A photographer was sentenced today to prison for trying to extort $3 million by selling nude pictures of superstar
Cameron Diaz taken early in her career.
John Rutter was given 3 years and 8 months in prison for perjury and attempted grand theft under a sentence imposed by Los Angeles County Superior Court Judge Michael E. Pastor.
The charges against Rutter, 42, stemmed from a daylong photo shoot in 1992 in an abandoned L.A.-area warehouse. Diaz, then a 19-year-old unknown, posed wearing fishnet stockings and leather, and topless.
In the years after the shoot, her career took off. Such films as "The Mask" and "There's Something About Mary" earned her a place on Hollywood's A-list and up to $20 million a film. Rutter approached Diaz with the racy photos in 2003, a week before the premiere of her movie "Charlie's Angels: Full Throttle," saying he had interested buyers.
Rutter's attorney, Mark Werksman, called the July trial a battle between a "rich and famous celebrity" and a "hardworking photographer."
Deputy Dist. Atty.

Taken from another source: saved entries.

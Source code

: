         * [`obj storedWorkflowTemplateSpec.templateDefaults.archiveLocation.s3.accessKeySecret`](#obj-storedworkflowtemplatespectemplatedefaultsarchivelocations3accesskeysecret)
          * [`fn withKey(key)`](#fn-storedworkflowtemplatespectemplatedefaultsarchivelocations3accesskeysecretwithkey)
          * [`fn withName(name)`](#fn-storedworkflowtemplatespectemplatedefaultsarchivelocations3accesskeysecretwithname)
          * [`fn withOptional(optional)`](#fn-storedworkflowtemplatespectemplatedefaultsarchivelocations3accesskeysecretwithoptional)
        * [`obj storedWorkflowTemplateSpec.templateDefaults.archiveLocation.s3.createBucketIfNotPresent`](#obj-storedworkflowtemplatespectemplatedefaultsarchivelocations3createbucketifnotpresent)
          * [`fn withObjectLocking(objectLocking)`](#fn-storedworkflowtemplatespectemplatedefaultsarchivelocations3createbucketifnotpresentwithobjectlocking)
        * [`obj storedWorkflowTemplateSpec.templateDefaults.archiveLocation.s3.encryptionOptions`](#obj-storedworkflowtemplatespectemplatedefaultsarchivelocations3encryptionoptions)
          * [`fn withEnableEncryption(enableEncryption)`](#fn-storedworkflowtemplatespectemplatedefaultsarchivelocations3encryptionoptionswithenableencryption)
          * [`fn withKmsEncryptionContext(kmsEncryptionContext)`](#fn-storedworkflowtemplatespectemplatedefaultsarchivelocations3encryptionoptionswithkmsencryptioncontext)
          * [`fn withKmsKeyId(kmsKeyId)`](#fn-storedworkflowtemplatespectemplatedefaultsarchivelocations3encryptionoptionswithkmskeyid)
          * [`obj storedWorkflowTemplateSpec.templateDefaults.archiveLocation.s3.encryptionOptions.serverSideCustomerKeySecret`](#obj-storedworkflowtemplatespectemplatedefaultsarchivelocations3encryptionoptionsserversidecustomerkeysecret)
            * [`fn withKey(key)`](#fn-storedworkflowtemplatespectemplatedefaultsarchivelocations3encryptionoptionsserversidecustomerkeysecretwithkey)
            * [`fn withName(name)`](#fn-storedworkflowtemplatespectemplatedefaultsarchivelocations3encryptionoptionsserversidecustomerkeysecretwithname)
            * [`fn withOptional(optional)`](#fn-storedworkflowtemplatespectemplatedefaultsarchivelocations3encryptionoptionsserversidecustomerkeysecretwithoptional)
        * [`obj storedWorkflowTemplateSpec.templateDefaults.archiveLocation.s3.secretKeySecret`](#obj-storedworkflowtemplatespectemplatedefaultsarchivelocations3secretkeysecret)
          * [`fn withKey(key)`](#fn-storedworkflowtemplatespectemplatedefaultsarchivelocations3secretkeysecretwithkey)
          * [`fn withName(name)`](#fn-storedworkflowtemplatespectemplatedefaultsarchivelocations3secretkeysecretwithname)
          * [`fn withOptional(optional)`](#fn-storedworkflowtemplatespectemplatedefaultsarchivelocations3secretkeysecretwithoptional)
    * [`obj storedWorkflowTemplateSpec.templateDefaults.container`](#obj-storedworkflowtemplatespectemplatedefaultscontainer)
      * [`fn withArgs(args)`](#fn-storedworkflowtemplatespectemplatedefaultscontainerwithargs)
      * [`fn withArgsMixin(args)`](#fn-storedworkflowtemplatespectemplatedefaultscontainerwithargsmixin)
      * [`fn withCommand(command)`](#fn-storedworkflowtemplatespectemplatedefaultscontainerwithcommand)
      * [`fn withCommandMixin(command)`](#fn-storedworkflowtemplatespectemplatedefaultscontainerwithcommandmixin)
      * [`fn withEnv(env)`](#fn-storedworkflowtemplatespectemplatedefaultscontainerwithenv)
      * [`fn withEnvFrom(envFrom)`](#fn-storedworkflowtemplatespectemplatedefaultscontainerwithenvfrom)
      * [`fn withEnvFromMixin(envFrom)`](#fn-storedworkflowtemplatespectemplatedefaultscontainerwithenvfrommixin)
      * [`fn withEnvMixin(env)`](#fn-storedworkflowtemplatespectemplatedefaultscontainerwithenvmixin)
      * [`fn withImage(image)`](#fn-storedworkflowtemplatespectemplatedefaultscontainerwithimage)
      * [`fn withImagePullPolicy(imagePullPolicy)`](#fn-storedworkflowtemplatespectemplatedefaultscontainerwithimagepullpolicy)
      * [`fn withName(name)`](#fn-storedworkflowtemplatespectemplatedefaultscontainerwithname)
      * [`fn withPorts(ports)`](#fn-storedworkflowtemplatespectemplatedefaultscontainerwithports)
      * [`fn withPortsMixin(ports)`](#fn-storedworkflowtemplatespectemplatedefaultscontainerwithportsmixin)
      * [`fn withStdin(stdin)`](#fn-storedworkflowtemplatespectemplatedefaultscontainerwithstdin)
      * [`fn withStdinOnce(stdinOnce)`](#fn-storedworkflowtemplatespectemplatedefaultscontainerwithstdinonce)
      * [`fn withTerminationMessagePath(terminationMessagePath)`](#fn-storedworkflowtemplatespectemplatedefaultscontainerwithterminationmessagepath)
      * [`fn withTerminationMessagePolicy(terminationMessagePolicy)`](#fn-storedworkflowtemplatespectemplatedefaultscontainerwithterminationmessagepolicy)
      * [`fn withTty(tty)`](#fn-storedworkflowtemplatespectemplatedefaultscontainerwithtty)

David Walgren downplayed the celebrity aspect of the case in statements to reporters, saying that had the victim been someone other than Diaz, the case still would have been prosecuted "in the same courts" and "in the same manner."
Walgren had asked for the sentence the judge imposed.
Diaz testified that she felt no shame or embarrassment over the photo session.
"I kind of bought into thinking I would like to do images that are great images — rather than just a model who sells clothes," Diaz testified in July. "I didn't think of them as pornographic. I didn't think of them as perverted."